(Collected data)
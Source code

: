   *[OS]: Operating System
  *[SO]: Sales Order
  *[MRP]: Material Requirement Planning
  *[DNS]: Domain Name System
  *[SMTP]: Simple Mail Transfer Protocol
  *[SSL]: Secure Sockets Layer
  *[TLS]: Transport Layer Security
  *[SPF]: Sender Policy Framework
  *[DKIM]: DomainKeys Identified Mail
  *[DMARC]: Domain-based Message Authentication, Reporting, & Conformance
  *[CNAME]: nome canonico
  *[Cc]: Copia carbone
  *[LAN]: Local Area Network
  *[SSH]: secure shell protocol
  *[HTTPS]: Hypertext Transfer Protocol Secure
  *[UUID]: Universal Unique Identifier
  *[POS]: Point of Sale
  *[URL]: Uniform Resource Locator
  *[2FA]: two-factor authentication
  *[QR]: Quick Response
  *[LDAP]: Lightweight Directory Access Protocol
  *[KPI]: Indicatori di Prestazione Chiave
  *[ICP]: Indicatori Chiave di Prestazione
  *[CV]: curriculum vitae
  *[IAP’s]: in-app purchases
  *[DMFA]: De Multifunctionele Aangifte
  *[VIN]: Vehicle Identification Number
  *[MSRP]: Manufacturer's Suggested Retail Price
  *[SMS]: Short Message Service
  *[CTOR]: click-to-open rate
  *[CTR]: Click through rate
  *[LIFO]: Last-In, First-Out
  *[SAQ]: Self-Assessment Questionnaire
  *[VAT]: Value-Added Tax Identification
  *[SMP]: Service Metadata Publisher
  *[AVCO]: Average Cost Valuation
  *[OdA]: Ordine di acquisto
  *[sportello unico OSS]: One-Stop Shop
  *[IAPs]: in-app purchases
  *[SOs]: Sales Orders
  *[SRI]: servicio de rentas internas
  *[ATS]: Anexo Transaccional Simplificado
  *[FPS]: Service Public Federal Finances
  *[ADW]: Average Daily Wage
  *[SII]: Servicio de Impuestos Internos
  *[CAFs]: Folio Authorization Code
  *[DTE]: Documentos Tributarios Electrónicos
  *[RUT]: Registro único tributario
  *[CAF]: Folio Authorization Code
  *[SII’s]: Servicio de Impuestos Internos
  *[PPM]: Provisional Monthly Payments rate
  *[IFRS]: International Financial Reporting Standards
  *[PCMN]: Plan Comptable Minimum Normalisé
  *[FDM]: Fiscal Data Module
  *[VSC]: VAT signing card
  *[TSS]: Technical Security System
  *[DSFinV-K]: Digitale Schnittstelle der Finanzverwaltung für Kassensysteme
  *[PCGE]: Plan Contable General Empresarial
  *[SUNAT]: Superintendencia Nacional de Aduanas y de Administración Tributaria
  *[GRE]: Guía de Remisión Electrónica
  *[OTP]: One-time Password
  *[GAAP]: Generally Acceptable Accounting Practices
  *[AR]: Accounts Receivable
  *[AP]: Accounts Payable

What to work on
What must be returned is the line with "Fiscal Data Module" plus every line after it to the end of the entries, exactly as they appear.

Worked solution
  *[FDM]: Fiscal Data Module
  *[VSC]: VAT signing card
  *[TSS]: Technical Security System
  *[DSFinV-K]: Digitale Schnittstelle der Finanzverwaltung für Kassensysteme
  *[PCGE]: Plan Contable General Empresarial
  *[SUNAT]: Superintendencia Nacional de Aduanas y de Administración Tributaria
  *[GRE]: Guía de Remisión Electrónica
  *[OTP]: One-time Password
  *[GAAP]: Generally Acceptable Accounting Practices
  *[AR]: Accounts Receivable
  *[AP]: Accounts Payable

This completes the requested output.